Exercise details –
One part of the entries below is wanted: the lines from the one containing "- open **Terminal**" through the one containing "те же мысли.". Write those out exactly and nothing else.

[Saved entries]

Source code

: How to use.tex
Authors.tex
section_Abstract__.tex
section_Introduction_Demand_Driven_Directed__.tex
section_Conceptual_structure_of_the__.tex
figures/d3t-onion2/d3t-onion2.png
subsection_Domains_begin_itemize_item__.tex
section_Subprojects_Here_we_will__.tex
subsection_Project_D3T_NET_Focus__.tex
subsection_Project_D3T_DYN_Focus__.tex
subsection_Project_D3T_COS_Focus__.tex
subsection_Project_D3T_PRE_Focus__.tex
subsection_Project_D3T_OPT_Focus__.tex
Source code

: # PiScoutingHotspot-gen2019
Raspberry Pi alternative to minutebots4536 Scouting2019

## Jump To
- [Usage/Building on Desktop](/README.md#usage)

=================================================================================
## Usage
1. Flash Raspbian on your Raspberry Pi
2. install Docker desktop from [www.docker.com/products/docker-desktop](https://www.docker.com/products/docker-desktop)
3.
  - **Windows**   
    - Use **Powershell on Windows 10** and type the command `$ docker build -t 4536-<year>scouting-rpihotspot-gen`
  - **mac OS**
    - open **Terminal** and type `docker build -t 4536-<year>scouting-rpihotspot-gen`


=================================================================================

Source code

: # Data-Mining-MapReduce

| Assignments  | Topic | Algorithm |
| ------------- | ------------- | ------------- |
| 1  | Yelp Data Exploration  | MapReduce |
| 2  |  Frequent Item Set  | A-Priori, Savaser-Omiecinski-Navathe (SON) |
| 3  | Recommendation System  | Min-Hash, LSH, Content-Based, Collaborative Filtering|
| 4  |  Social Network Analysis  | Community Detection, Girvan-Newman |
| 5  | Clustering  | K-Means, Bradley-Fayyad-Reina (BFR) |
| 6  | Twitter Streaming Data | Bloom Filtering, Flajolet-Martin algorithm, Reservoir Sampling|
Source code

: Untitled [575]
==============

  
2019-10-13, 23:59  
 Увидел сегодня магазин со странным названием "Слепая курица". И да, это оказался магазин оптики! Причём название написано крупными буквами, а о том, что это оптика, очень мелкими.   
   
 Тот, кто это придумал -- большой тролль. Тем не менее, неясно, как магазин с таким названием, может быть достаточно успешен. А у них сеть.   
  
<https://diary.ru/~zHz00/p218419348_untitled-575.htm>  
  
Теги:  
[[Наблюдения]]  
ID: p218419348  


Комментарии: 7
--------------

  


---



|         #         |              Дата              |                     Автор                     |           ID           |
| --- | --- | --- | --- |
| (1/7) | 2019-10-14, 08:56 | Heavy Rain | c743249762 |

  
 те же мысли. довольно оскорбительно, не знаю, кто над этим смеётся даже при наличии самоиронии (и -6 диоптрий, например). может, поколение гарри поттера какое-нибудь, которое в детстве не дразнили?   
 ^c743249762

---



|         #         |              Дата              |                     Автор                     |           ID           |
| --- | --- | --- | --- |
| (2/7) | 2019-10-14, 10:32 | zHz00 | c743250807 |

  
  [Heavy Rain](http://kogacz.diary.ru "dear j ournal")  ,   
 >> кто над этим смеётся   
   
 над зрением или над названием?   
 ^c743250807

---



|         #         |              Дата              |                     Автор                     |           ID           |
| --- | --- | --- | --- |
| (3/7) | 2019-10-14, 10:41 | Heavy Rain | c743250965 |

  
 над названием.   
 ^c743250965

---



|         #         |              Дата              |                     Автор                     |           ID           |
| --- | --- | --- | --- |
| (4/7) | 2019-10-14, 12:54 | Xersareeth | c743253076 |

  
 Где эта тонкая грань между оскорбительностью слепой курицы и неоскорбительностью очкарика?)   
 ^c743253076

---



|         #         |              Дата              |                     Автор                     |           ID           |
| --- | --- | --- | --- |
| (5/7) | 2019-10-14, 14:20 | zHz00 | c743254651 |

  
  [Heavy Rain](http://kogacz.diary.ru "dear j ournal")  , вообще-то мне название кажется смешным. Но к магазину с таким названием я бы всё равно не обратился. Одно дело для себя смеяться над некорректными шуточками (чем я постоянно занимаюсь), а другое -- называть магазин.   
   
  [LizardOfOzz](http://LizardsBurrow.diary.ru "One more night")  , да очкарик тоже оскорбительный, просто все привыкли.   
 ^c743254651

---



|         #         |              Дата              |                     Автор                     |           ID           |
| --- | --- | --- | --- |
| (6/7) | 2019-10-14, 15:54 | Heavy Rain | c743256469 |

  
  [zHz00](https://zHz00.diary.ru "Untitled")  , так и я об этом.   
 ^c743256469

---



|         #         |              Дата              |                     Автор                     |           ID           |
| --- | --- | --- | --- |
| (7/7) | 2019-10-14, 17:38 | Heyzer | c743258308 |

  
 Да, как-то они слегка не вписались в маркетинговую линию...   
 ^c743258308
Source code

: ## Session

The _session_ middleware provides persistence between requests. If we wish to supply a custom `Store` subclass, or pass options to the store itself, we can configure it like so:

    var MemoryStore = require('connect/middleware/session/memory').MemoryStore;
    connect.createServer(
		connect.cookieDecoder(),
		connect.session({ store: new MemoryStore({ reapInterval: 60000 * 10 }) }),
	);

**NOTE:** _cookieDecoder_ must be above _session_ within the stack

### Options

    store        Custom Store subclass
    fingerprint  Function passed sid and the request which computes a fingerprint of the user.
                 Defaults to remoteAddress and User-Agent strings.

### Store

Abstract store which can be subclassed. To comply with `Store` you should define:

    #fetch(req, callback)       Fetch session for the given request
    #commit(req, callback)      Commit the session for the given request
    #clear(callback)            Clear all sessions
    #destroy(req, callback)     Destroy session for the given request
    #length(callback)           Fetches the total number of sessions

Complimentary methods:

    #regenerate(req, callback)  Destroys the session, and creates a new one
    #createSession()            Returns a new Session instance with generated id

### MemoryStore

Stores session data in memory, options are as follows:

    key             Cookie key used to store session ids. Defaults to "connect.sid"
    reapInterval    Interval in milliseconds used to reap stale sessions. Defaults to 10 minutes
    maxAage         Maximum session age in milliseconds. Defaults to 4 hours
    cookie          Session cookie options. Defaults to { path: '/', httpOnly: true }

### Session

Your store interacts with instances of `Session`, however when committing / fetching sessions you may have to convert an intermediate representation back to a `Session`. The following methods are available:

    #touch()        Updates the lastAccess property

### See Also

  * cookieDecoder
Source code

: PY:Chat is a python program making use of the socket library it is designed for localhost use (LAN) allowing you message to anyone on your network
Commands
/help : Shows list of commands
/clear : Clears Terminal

Exercise output –
    - open **Terminal** and type `docker build -t 4536-<year>scouting-rpihotspot-gen`


=================================================================================

Source code

: # Data-Mining-MapReduce

| Assignments  | Topic | Algorithm |
| ------------- | ------------- | ------------- |
| 1  | Yelp Data Exploration  | MapReduce |
| 2  |  Frequent Item Set  | A-Priori, Savaser-Omiecinski-Navathe (SON) |
| 3  | Recommendation System  | Min-Hash, LSH, Content-Based, Collaborative Filtering|
| 4  |  Social Network Analysis  | Community Detection, Girvan-Newman |
| 5  | Clustering  | K-Means, Bradley-Fayyad-Reina (BFR) |
| 6  | Twitter Streaming Data | Bloom Filtering, Flajolet-Martin algorithm, Reservoir Sampling|
Source code

: Untitled [575]
==============

  
2019-10-13, 23:59  
 Увидел сегодня магазин со странным названием "Слепая курица". И да, это оказался магазин оптики! Причём название написано крупными буквами, а о том, что это оптика, очень мелкими.   
   
 Тот, кто это придумал -- большой тролль. Тем не менее, неясно, как магазин с таким названием, может быть достаточно успешен. А у них сеть.   
  
<https://diary.ru/~zHz00/p218419348_untitled-575.htm>  
  
Теги:  
[[Наблюдения]]  
ID: p218419348  


Комментарии: 7
--------------

  


---



|         #         |              Дата              |                     Автор                     |           ID           |
| --- | --- | --- | --- |
| (1/7) | 2019-10-14, 08:56 | Heavy Rain | c743249762 |

  
 те же мысли. довольно оскорбительно, не знаю, кто над этим смеётся даже при наличии самоиронии (и -6 диоптрий, например). может, поколение гарри поттера какое-нибудь, которое в детстве не дразнили?   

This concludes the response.